(Data begins)

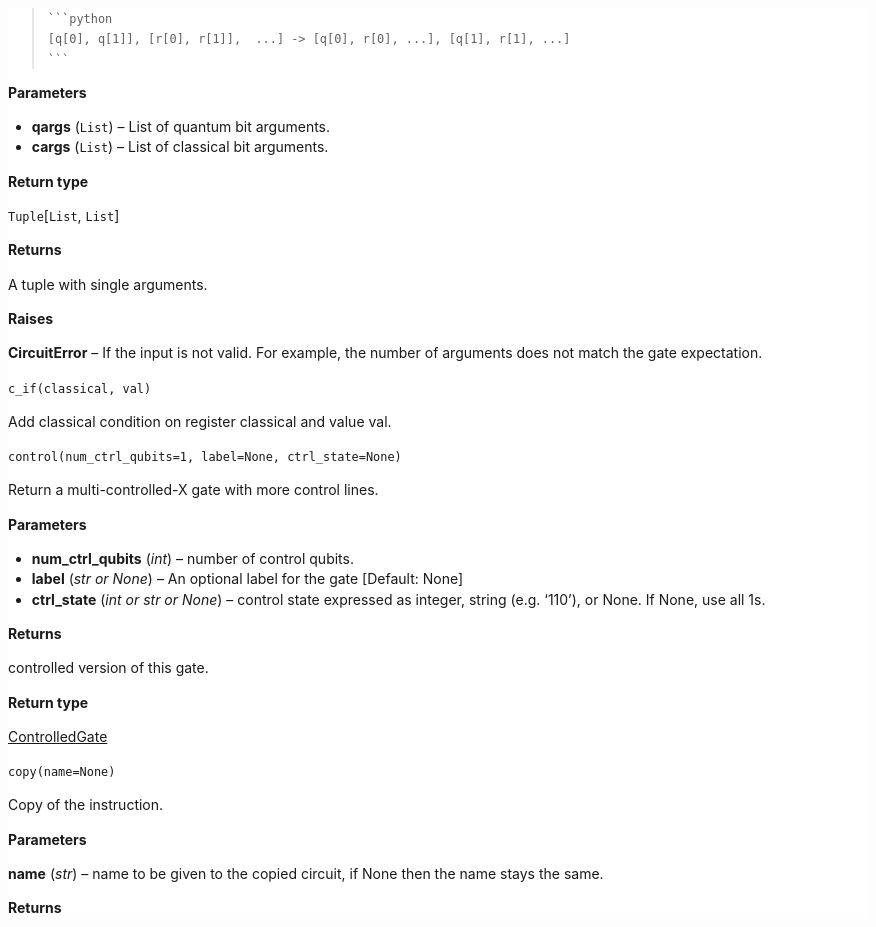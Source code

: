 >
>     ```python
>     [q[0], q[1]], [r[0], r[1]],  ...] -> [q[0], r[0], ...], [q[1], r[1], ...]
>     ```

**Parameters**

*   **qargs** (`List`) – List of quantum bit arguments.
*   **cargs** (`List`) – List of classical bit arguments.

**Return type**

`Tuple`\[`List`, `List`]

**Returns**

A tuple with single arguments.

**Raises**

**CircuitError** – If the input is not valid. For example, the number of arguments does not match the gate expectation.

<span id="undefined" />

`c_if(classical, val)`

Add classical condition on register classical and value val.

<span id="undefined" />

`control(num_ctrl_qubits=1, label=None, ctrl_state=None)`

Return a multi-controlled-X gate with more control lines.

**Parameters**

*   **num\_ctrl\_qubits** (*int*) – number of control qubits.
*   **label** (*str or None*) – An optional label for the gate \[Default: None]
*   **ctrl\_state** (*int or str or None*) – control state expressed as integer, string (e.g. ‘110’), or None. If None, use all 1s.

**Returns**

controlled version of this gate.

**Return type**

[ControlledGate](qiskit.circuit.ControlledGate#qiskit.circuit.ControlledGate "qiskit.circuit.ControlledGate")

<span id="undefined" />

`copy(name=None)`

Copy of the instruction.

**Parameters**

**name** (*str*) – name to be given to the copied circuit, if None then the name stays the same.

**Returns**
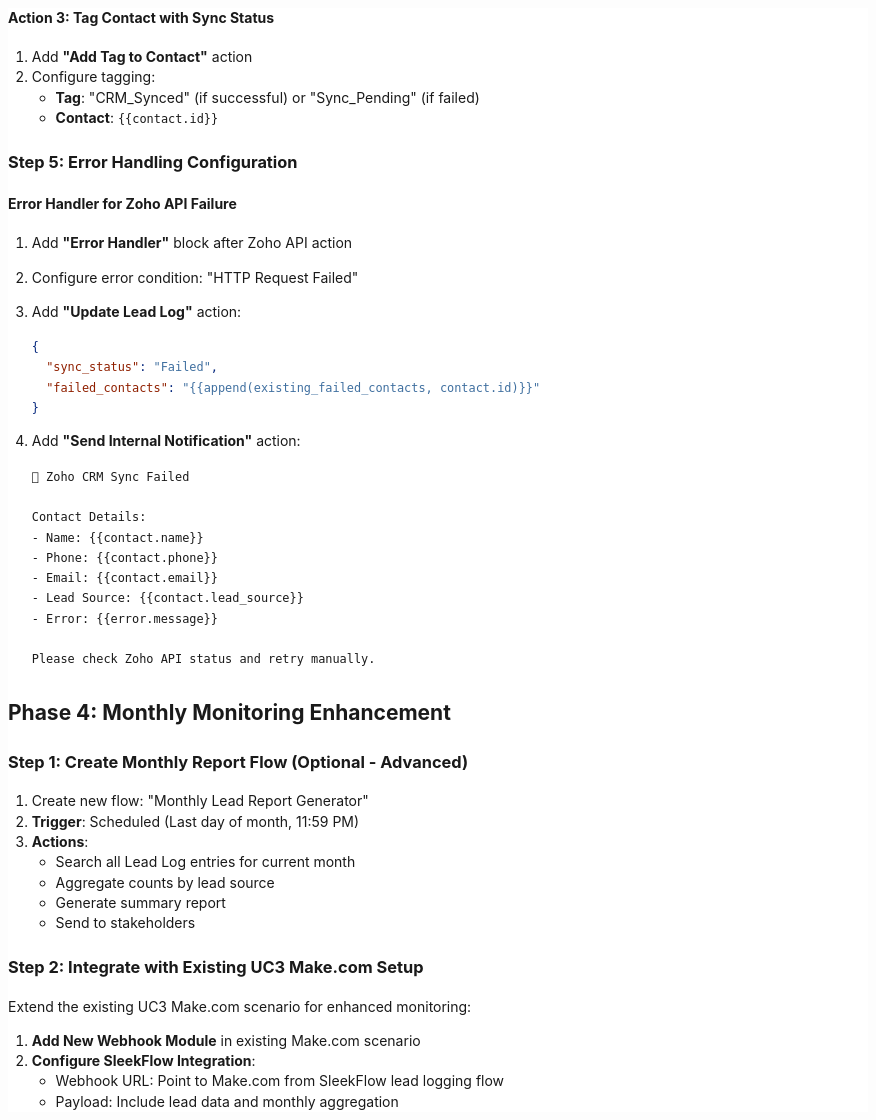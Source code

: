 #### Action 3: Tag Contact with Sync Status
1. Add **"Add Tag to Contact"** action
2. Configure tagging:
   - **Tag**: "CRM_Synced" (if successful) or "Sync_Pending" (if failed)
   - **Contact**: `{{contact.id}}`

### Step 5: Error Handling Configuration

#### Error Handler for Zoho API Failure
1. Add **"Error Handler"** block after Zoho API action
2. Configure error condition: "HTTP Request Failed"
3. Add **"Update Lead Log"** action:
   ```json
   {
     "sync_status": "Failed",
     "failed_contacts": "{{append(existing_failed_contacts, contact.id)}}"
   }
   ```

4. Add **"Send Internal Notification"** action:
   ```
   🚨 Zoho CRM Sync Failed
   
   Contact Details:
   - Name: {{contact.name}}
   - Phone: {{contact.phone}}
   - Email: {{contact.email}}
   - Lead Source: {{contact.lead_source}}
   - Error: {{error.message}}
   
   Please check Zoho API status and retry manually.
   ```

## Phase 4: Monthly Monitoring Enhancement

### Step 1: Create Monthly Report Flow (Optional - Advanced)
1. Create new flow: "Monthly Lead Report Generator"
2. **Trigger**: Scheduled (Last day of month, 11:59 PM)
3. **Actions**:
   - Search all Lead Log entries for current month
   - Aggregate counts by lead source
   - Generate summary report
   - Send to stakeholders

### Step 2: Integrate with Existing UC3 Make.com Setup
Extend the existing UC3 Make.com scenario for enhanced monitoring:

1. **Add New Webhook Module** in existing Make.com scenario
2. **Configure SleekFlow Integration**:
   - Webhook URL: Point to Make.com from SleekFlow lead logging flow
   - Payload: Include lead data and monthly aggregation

(Data ends)
(Data begins)

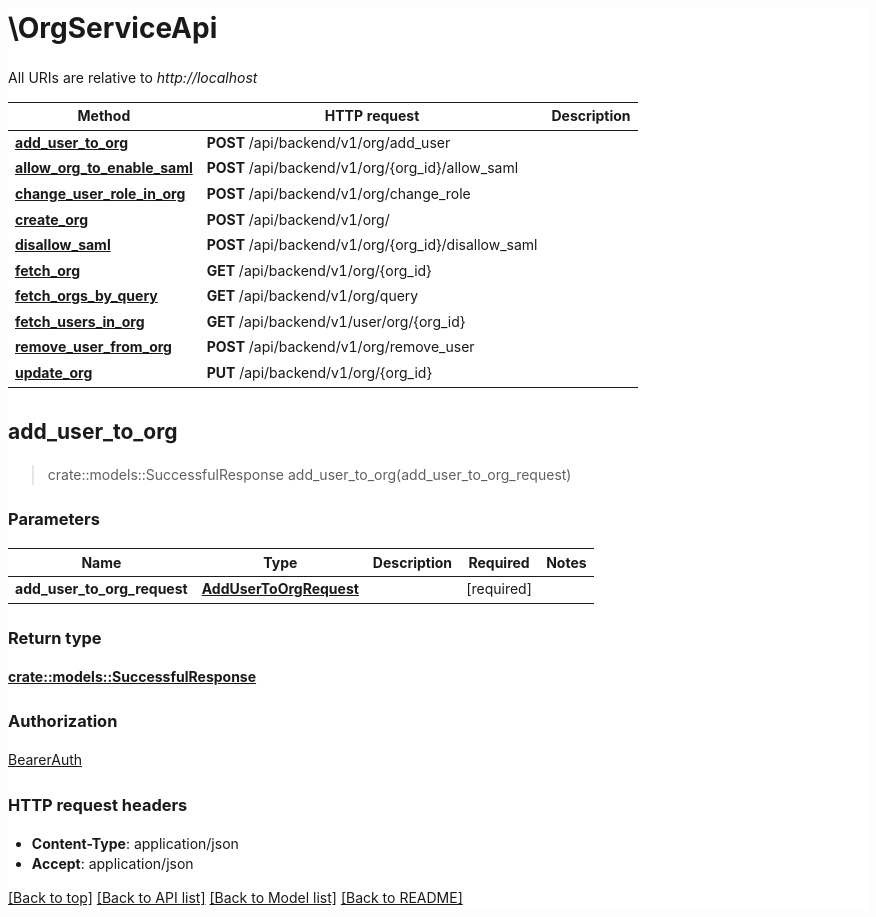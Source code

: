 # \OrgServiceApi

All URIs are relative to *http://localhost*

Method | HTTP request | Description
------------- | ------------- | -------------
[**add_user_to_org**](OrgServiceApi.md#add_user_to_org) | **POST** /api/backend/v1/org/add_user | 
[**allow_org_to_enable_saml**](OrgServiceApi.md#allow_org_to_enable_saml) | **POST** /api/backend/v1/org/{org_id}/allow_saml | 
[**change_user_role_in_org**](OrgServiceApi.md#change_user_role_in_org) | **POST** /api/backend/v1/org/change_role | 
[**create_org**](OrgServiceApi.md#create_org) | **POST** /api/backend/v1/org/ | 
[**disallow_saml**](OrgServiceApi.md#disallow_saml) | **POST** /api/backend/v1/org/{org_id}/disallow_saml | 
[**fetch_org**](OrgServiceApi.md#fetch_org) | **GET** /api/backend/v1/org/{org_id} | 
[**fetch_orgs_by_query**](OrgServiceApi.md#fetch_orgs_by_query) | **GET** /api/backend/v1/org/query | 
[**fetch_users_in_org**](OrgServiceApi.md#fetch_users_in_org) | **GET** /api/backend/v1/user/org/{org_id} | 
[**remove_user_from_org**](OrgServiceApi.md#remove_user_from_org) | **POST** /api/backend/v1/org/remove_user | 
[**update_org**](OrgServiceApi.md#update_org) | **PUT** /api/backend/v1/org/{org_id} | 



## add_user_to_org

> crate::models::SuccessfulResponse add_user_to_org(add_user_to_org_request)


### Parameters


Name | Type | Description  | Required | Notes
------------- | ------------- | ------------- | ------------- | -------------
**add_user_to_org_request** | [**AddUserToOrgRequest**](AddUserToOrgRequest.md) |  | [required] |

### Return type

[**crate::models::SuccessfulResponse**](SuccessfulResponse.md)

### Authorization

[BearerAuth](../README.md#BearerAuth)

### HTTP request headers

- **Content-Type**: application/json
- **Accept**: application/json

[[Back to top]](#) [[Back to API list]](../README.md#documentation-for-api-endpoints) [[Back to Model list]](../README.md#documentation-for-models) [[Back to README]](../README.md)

(Data ends)

§ **Instructions for the task**:
In the listing, find every line with the word "Description" and return it.

§ **Output**:
Method | HTTP request | Description
Name | Type | Description  | Required | Notes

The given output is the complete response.